Para la racionalización, o justificación,
del productivismo capitalista, los teóricos neo-liberales de la primera
hora (F. Hayek, muy destacadamente) construyeron una abstracción
perfecta, una categoría lógica que se desenvolvía como debía
desenvolverse a fin de legitimar el sistema del mercado y de la libre
competencia: el homo oeconomicus. A los pocos años, voces críticas del
espectro antidesarrollista denunciarían, alarmadas, que el “hombre
económico” se había encarnado, había tomado forma humana, confundiéndose
cada día más con todo hombre, con el hombre en sí. Recuperar tal
denuncia es un modo de homenajear a los pocos seres humanos (los gitanos
marginales, entre ellos) que lograron salvaguardar su sensibilidad y su
estilo de vida del ciclón tecno-economicista moderno:
“El hombre económico era una creación
abstracta para las necesidades del estudio, una hipótesis de trabajo; se
prescindía de ciertas características del hombre, cuya existencia no se
negaban, para reducirlo a su aspecto económico de productor y
consumidor (…). [Pero] lo que no constituía más que una mera hipótesis
de trabajo ha terminado por encarnarse. El hombre se ha modificado
lentamente bajo la presión, cada vez más intensa, del medio económico,
hasta convertirse en ese hombre, de extremada delgadez, que el
economista liberal hacía entrar en sus construcciones (…). Todos los
valores han sido reducidos a la riqueza material. No por los teóricos,
sino en la práctica corriente; al mismo tiempo que la ocupación más
importante del hombre empezó a responder a la voluntad de ganar dinero. Y
este rasgo se convierte de hecho en la prueba de la sumisión del hombre
a lo económico, sumisión interior, más grave que la exterior (…). El
burgués se somete y somete a los demás, y el mundo se divide entre los
que gestionan la economía y acumulan sus signos ostentosos y los que la
padecen y generan las riquezas, todos igualmente poseídos (…).

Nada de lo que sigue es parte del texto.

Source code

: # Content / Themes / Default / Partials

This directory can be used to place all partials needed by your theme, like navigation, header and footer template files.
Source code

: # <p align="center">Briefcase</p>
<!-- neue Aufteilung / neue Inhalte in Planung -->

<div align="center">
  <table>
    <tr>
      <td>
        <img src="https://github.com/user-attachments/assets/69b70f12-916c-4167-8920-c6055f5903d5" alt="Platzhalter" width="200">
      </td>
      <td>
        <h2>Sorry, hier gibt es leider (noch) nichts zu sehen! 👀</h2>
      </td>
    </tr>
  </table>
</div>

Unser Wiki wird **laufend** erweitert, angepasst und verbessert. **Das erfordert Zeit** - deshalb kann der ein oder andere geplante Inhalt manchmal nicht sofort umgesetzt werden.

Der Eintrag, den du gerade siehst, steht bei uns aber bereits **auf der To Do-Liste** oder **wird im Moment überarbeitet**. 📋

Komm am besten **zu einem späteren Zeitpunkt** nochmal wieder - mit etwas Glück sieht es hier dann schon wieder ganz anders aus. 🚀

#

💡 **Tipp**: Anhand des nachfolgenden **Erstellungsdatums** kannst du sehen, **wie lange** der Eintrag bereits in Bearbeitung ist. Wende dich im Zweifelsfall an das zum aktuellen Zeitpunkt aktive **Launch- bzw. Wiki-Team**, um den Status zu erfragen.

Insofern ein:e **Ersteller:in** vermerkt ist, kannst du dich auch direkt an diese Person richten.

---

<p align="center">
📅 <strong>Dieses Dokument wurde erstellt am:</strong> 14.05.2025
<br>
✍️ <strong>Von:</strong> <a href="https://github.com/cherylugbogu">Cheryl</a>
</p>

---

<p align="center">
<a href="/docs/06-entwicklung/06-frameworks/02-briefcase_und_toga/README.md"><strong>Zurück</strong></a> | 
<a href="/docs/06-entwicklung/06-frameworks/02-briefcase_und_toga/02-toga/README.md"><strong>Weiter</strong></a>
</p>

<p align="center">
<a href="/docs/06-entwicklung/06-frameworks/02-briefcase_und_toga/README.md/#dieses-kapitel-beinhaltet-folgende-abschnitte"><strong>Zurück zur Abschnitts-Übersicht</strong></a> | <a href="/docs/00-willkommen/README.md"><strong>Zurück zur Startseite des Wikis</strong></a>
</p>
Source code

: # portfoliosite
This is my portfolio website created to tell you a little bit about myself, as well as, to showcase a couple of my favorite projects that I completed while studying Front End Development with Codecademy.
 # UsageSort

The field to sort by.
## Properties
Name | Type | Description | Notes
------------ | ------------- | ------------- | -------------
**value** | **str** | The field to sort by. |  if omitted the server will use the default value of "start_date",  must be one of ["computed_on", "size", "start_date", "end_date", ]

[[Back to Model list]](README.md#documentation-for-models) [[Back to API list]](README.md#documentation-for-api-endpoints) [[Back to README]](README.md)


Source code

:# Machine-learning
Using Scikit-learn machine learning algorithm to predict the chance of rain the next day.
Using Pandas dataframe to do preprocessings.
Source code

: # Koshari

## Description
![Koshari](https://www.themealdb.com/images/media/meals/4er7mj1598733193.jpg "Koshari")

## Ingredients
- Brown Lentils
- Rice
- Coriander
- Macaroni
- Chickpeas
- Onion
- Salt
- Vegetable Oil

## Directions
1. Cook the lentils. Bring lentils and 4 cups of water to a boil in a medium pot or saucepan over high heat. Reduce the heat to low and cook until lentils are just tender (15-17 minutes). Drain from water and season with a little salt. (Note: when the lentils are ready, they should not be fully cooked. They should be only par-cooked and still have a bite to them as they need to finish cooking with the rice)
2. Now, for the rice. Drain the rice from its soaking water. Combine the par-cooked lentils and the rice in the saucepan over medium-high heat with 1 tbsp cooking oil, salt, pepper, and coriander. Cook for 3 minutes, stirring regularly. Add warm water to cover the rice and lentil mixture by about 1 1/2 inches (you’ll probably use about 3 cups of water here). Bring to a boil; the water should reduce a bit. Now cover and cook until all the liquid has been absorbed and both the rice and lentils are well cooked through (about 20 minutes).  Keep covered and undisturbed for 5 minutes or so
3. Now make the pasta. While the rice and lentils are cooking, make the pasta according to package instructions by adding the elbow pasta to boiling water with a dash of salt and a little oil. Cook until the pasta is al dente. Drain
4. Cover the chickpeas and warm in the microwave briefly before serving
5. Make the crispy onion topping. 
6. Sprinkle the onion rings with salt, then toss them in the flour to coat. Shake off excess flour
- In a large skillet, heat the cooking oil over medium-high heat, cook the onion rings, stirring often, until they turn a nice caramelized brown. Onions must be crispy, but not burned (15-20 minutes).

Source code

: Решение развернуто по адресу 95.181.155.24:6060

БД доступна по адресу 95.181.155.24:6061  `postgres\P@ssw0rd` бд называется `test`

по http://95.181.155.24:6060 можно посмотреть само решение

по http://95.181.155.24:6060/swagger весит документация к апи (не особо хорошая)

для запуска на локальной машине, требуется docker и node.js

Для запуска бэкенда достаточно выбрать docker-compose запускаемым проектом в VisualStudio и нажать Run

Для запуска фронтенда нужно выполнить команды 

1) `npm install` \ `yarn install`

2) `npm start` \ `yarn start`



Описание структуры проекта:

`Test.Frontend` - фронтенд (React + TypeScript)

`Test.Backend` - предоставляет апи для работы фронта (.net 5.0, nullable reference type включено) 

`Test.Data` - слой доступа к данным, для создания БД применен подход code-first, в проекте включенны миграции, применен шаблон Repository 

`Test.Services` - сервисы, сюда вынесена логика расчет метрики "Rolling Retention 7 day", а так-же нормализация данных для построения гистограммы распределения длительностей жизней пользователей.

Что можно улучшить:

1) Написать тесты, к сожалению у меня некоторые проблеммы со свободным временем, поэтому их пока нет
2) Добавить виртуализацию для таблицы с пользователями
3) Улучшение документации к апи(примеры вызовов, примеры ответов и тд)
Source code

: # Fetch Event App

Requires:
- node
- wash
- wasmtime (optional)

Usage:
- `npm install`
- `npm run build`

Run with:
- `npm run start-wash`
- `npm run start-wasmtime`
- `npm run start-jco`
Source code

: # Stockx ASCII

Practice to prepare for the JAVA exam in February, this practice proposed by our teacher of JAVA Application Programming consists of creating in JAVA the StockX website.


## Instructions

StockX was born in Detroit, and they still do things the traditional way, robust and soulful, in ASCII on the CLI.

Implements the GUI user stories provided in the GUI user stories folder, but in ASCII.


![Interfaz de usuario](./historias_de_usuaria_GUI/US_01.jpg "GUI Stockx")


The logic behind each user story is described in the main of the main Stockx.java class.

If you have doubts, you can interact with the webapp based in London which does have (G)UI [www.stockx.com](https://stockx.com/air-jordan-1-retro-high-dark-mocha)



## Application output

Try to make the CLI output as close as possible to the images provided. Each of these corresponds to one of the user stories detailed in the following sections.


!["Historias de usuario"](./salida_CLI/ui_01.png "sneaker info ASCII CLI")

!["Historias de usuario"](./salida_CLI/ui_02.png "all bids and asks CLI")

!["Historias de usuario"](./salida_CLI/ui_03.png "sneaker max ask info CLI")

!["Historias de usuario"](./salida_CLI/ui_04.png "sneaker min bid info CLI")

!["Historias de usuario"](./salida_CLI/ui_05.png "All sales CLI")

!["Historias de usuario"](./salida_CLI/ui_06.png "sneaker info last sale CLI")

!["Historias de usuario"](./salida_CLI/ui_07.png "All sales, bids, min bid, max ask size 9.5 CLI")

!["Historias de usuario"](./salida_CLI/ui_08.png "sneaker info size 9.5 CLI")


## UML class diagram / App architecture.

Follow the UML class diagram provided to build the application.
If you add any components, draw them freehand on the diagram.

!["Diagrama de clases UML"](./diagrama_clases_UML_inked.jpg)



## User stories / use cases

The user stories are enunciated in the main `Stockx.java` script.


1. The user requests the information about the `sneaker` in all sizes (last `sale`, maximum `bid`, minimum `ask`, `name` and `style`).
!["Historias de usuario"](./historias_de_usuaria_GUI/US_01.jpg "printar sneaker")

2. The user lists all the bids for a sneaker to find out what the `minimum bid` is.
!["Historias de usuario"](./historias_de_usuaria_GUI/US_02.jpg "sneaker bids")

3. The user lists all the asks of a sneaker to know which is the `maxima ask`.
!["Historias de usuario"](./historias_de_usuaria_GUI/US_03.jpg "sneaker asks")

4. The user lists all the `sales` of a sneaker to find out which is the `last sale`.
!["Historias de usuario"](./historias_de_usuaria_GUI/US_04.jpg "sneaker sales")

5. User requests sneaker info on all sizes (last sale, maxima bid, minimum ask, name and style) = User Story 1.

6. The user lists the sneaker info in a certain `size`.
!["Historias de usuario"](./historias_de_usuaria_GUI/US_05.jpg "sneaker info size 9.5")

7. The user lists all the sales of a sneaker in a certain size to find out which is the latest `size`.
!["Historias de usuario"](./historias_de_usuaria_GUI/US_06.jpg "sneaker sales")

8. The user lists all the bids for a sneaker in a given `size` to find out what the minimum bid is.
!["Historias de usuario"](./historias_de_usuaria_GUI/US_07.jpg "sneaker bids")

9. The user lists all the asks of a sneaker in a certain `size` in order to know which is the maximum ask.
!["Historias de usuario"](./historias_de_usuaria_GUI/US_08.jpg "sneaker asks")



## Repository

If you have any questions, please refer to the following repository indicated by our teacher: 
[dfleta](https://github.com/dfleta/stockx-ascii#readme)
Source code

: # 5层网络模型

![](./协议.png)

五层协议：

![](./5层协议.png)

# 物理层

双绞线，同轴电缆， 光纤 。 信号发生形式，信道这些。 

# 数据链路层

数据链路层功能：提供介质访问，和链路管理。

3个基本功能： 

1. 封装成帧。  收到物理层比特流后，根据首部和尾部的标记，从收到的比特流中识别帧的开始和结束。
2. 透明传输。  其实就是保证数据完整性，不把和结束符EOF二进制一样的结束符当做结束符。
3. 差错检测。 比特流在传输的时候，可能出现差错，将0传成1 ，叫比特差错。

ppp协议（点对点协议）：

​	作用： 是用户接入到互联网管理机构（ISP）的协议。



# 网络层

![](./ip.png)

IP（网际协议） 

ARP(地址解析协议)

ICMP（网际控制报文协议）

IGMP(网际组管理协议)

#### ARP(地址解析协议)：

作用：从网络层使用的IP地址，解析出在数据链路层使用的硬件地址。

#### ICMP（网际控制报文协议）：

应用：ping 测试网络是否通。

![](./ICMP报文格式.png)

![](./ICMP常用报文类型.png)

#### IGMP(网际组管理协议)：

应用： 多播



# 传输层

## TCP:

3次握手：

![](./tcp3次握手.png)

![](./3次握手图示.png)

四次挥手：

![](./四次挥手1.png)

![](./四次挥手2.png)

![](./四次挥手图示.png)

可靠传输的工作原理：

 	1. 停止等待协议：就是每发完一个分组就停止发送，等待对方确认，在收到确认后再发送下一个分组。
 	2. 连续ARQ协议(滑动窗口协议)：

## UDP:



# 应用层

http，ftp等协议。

Cada vez era más difícil para cualquiera hacer otra cosa que no fuese
trabajar para vivir; pero la vida, ¿qué era? Exclusivamente consumir,
porque se concedían ocios al hombre, pero estos ocios eran únicamente la
parte del consumidor en la vida. Sus funciones primordiales de creador,
de orante o de juez, desaparecían en la creciente marea de las cosas
(…). La técnica va a coronar el movimiento y dar el último impulso a
este hombre económico (…). Se reduce así el hombre a cierta unidad; y
esta nueva dimensión ocupa el campo entero, de manera que todas las
energías del hombre son catalizadas en este complejo
productor-consumidor (…). Todo ello se ve poderosamente acentuado por
una segunda modalidad de acciones técnicas, que se dirigen directamente
al hombre y lo modifican [las antropotécnicas] (…). Desde este momento
no es necesaria ya la hipótesis del hombre económico porque la vida
entera del ser humano, convertida en mera función de la técnica
económica, ha rebasado en sus realizaciones concretas las tímidas
conjeturas de los clásicos” (Ellul, 2003, p. 224-231).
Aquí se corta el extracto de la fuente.